EXCERPT: Ashley Rhodes-Courter's 'Three Little Words'

I tried to understand how Dusty's hitting her could harm the unborn baby. I rested my head on her belly. It felt like a balloon that had some of the air let out. "When can I see my brother?" I asked.

"They had to take him from the hospital in Spartanburg to the one in Greenville where they can care for him better," my mother explained. "We'll drive up there as soon as we can."

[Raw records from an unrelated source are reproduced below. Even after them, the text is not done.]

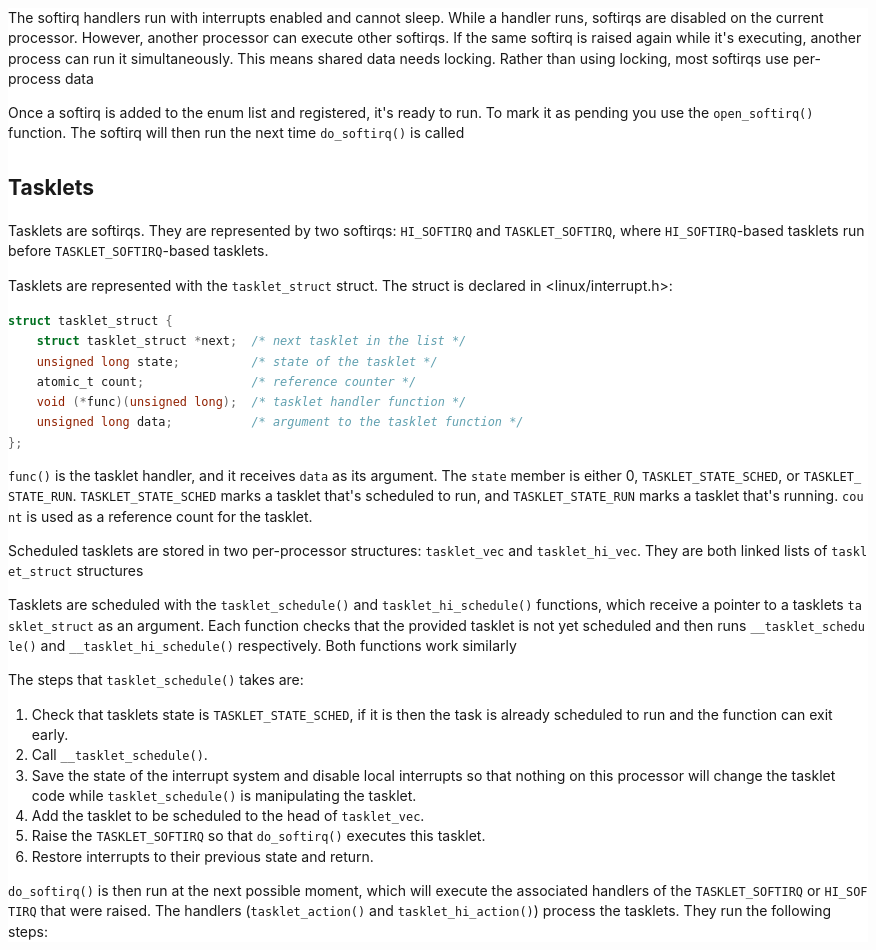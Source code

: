 The softirq handlers run with interrupts enabled and cannot sleep. While a handler runs, softirqs are disabled on the current processor. However, another processor can execute other softirqs. If the same softirq is raised again while it's executing, another process can run it simultaneously. This means shared data needs locking. Rather than using locking, most softirqs use per-process data 

Once a softirq is added to the enum list and registered, it's ready to run. To mark it as pending you use the `open_softirq()` function. The softirq will then run the next time `do_softirq()` is called 

## Tasklets

Tasklets are softirqs. They are represented by two softirqs: `HI_SOFTIRQ` and `TASKLET_SOFTIRQ`, where `HI_SOFTIRQ`-based tasklets run before `TASKLET_SOFTIRQ`-based tasklets.

Tasklets are represented with the `tasklet_struct` struct. The struct is declared in \<linux/interrupt.h>\:

```c
struct tasklet_struct {
    struct tasklet_struct *next;  /* next tasklet in the list */
    unsigned long state;          /* state of the tasklet */
    atomic_t count;               /* reference counter */
    void (*func)(unsigned long);  /* tasklet handler function */
    unsigned long data;           /* argument to the tasklet function */
};
```

`func()` is the tasklet handler, and it receives `data` as its argument. The `state` member is either 0, `TASKLET_STATE_SCHED`, or `TASKLET_STATE_RUN`. `TASKLET_STATE_SCHED` marks a tasklet that's scheduled to run, and `TASKLET_STATE_RUN` marks a tasklet that's running. `count` is used as a reference count for the tasklet.

Scheduled tasklets are stored in two per-processor structures: `tasklet_vec` and `tasklet_hi_vec`. They are both linked lists of `tasklet_struct` structures 

Tasklets are scheduled with the `tasklet_schedule()` and `tasklet_hi_schedule()` functions, which receive a pointer to a tasklets `tasklet_struct` as an argument. Each function checks that the provided tasklet is not yet scheduled and then runs `__tasklet_schedule()` and `__tasklet_hi_schedule()` respectively. Both functions work similarly 

The steps that `tasklet_schedule()` takes are:

1. Check that tasklets state is `TASKLET_STATE_SCHED`, if it is then the task is already scheduled to run and the function can exit early.
2. Call `__tasklet_schedule()`.
3. Save the state of the interrupt system and disable local interrupts so that nothing on this processor will change the tasklet code while `tasklet_schedule()` is manipulating the tasklet.
4. Add the tasklet to be scheduled to the head of `tasklet_vec`.
5. Raise the `TASKLET_SOFTIRQ` so that `do_softirq()` executes this tasklet.
6. Restore interrupts to their previous state and return.



`do_softirq()` is then run at the next possible moment, which will execute the associated handlers of the `TASKLET_SOFTIRQ` or `HI_SOFTIRQ` that were raised. The handlers (`tasklet_action()` and `tasklet_hi_action()`) process the tasklets. They run the following steps:

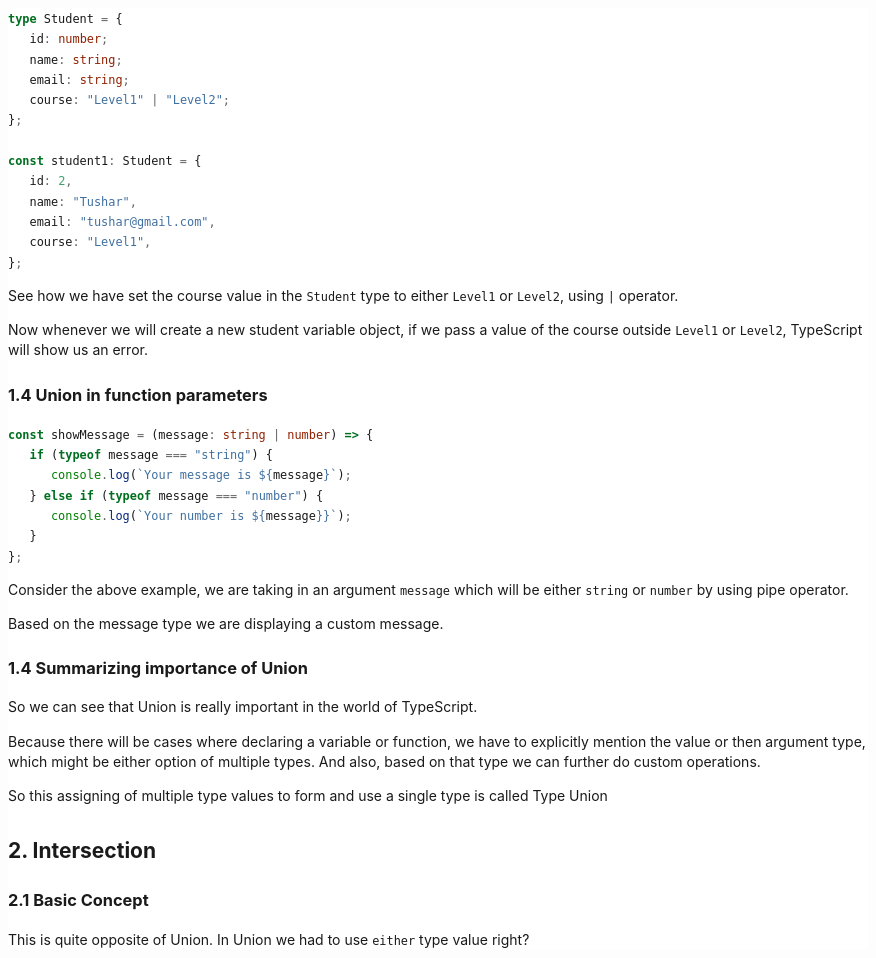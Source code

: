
 ```ts
type Student = {
   id: number;
   name: string;
   email: string;
   course: "Level1" | "Level2";
};

const student1: Student = {
   id: 2,
   name: "Tushar",
   email: "tushar@gmail.com",
   course: "Level1",
};
```

See how we have set the course value in the `Student` type to either `Level1` or `Level2`, using `|` operator.

Now whenever we will create a new student variable object, if we pass a value of the course outside `Level1` or `Level2`, TypeScript will show us an error.

### 1.4 Union in function parameters

```ts
const showMessage = (message: string | number) => {
   if (typeof message === "string") {
      console.log(`Your message is ${message}`);
   } else if (typeof message === "number") {
      console.log(`Your number is ${message}}`);
   }
};
```

Consider the above example, we are taking in an argument `message` which will be either `string` or `number` by using pipe operator.

Based on the message type we are displaying a custom message.

### 1.4 Summarizing importance of Union

So we can see that Union is really important in the world of TypeScript.

Because there will be cases where declaring a variable or function, we have to explicitly mention the value or then argument type, which might be either option of multiple types. And also, based on that type we can further do custom operations.

So this assigning of multiple type values to form and use a single type is called Type Union

## 2. Intersection

### 2.1 Basic Concept

This is quite opposite of Union. In Union we had to use `either` type value right?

In the meantime, my mother went back to work. Dusty was supposed to watch me while my mother worked the late shift. One night neighbors found me wandering through the trailer park alone and kept me until my mother returned home.

The next day she packed a bag and we moved into a Ronald McDonald House near the hospital.

We went to see Luke every day. Most of the time I had to wait outside in a room where there were little tables, coloring books, and crayons. Sometimes they would let me put on a mask and come into the room where the babies were kept in boxes—not like the wooden one that had held Tommy, but a plastic one that I could peek through when my mother lifted me up.

"Is he ever getting out of there?" I asked.

"Oh, yes," my mother promised. "He's strong like his daddy."

When Luke came home seven months later, he was not much bigger than one of my dolls. He sometimes wore a doctor's face mask instead of a diaper.

Aunt Leanne came by to help and called often. "Where's your mama?" she asked when I answered the phone.

"In the kitchen cookin' dope," I replied.

"I'm coming right over," she said, but when she did, Dusty refused to let her in.

Dusty worked as a framing subcontractor. After an argument over money, his partner stormed over to our trailer. Dusty locked him out, but he busted down the door and then started tearing up the house. A chair hit the wall and a table flew in my direction. I ducked, but my mother started screaming, "You almost hurt Ashley!"

"I'm okay, Mama," I said as I crouched in a corner.

"We need to move," my mother announced to Dusty while they cleaned up the mess. "There are too many bad influences on you around here."

"And you're an angel?" he shot back. "Besides, all my work is here."

"There's plenty of work in Florida." She kicked the broken chair into a corner. "I wish I had never left there after Mama died."

Her mother—my maternal grandmother, Jenny—had her first child when she was 14, but she put that baby up for adoption. Over the next six years she had Perry; followed by the twins, Leanne and Lorraine; and finally, Sammie. Then, at 21, Grandma Jenny was diagnosed with cervical cancer and had a hysterectomy. Sick, poor, and battered by her alcoholic husband, she decided she could not raise her kids any longer and turned them over to a Baptist children's home. My mother did not have much to do with either parent for many years, but when Jenny was about to die in Florida, my mother went to see her for the last time. Jenny was 33.

Using her small inheritance, my mother enrolled in cosmetology school. Before they would allow her to train with the hair treatment chemicals, she had to have a physical checkup. This is how she found out she was pregnant with me. My mother thinks she conceived me when she partied the night of her mother's funeral. In any case, I was born 39 weeks later. While she was in labor, she was watching The Young and the Restless, and so she named me Ashley after one of the soap opera characters.